Tesla CEO Elon Musk stunned investors when he announced in a tweet that he’s considering taking the publicly traded electric-vehicle maker private.
The company’s stock price has since gyrated on conflicting reports about whether Musk notified his board or has actually lined up financing, as he claimed, for a management-led buyout at $420 a share.
Now there are reports that the Security Exchange & Commission has issued a subpoena to Tesla (TSLA) to find out the actual state of play.
In recent months, Musk has lashed out at Wall Street analysts on earnings calls over criticism about the company’s launch of its mid-priced Model 3 sedan.

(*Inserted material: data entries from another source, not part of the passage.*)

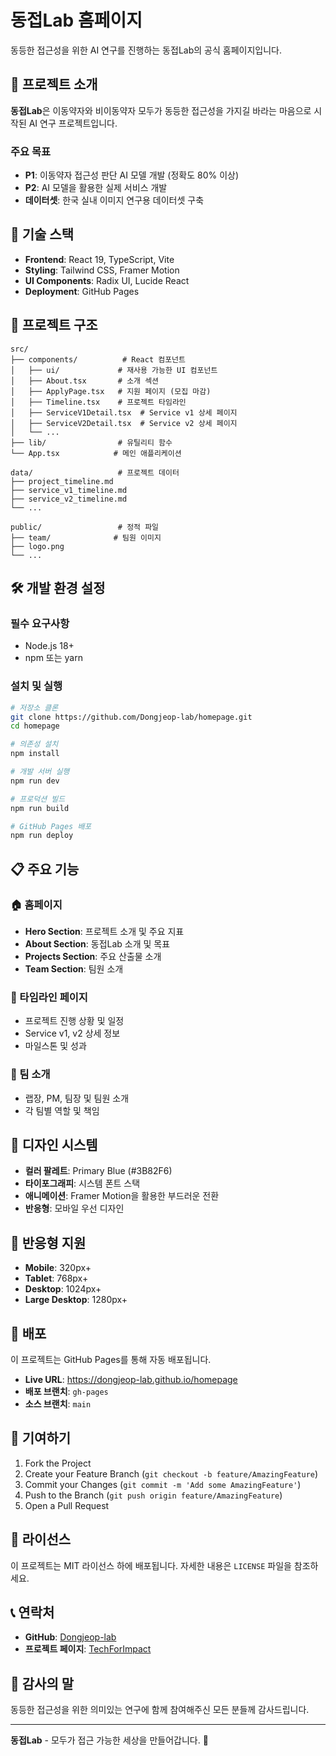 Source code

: # 동접Lab 홈페이지

동등한 접근성을 위한 AI 연구를 진행하는 동접Lab의 공식 홈페이지입니다.

## 🎯 프로젝트 소개

**동접Lab**은 이동약자와 비이동약자 모두가 동등한 접근성을 가지길 바라는 마음으로 시작된 AI 연구 프로젝트입니다. 

### 주요 목표
- **P1**: 이동약자 접근성 판단 AI 모델 개발 (정확도 80% 이상)
- **P2**: AI 모델을 활용한 실제 서비스 개발
- **데이터셋**: 한국 실내 이미지 연구용 데이터셋 구축

## 🚀 기술 스택

- **Frontend**: React 19, TypeScript, Vite
- **Styling**: Tailwind CSS, Framer Motion
- **UI Components**: Radix UI, Lucide React
- **Deployment**: GitHub Pages

## 📁 프로젝트 구조

```
src/
├── components/          # React 컴포넌트
│   ├── ui/             # 재사용 가능한 UI 컴포넌트
│   ├── About.tsx       # 소개 섹션
│   ├── ApplyPage.tsx   # 지원 페이지 (모집 마감)
│   ├── Timeline.tsx    # 프로젝트 타임라인
│   ├── ServiceV1Detail.tsx  # Service v1 상세 페이지
│   ├── ServiceV2Detail.tsx  # Service v2 상세 페이지
│   └── ...
├── lib/                # 유틸리티 함수
└── App.tsx            # 메인 애플리케이션

data/                   # 프로젝트 데이터
├── project_timeline.md
├── service_v1_timeline.md
├── service_v2_timeline.md
└── ...

public/                 # 정적 파일
├── team/              # 팀원 이미지
├── logo.png
└── ...
```

## 🛠️ 개발 환경 설정

### 필수 요구사항
- Node.js 18+ 
- npm 또는 yarn

### 설치 및 실행

```bash
# 저장소 클론
git clone https://github.com/Dongjeop-lab/homepage.git
cd homepage

# 의존성 설치
npm install

# 개발 서버 실행
npm run dev

# 프로덕션 빌드
npm run build

# GitHub Pages 배포
npm run deploy
```

## 📋 주요 기능

### 🏠 홈페이지
- **Hero Section**: 프로젝트 소개 및 주요 지표
- **About Section**: 동접Lab 소개 및 목표
- **Projects Section**: 주요 산출물 소개
- **Team Section**: 팀원 소개

### 📅 타임라인 페이지
- 프로젝트 진행 상황 및 일정
- Service v1, v2 상세 정보
- 마일스톤 및 성과

### 👥 팀 소개
- 랩장, PM, 팀장 및 팀원 소개
- 각 팀별 역할 및 책임

## 🎨 디자인 시스템

- **컬러 팔레트**: Primary Blue (#3B82F6)
- **타이포그래피**: 시스템 폰트 스택
- **애니메이션**: Framer Motion을 활용한 부드러운 전환
- **반응형**: 모바일 우선 디자인

## 📱 반응형 지원

- **Mobile**: 320px+
- **Tablet**: 768px+
- **Desktop**: 1024px+
- **Large Desktop**: 1280px+

## 🚀 배포

이 프로젝트는 GitHub Pages를 통해 자동 배포됩니다.

- **Live URL**: https://dongjeop-lab.github.io/homepage
- **배포 브랜치**: `gh-pages`
- **소스 브랜치**: `main`

## 🤝 기여하기

1. Fork the Project
2. Create your Feature Branch (`git checkout -b feature/AmazingFeature`)
3. Commit your Changes (`git commit -m 'Add some AmazingFeature'`)
4. Push to the Branch (`git push origin feature/AmazingFeature`)
5. Open a Pull Request

## 📄 라이선스

이 프로젝트는 MIT 라이선스 하에 배포됩니다. 자세한 내용은 `LICENSE` 파일을 참조하세요.

## 📞 연락처

- **GitHub**: [Dongjeop-lab](https://github.com/Dongjeop-lab)
- **프로젝트 페이지**: [TechForImpact](https://techforimpact.io/lab/project/15)

## 🙏 감사의 말

동등한 접근성을 위한 의미있는 연구에 함께 참여해주신 모든 분들께 감사드립니다.

---

**동접Lab** - 모두가 접근 가능한 세상을 만들어갑니다. 🌟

In justifying his decision to explore taking Tesla private, Musk has argued that the pressure of hitting quarterly earnings targets is detrimental to the company’s long-term future.
Investors, meanwhile, are still willing to give the company a hefty market value.
Back in 2003, the company’s market value was about $2 billion.
Aside from Tesla, Musk is also the founder, CEO and lead designer at Space Exploration Technologies (SpaceX), making him one of America’s most remarkable entrepreneurs.
He also has his share of critics. Short-sellers have targeted Tesla, betting that its losses and cash pressures will be tough to overcome.
Yet, in my opinion, so far Tesla’s market value has held up well, suggesting most investors continue to be true believers.
For the moment, Tesla continues to leave GM and Ford in the rear-view mirror when it comes to market capitalization.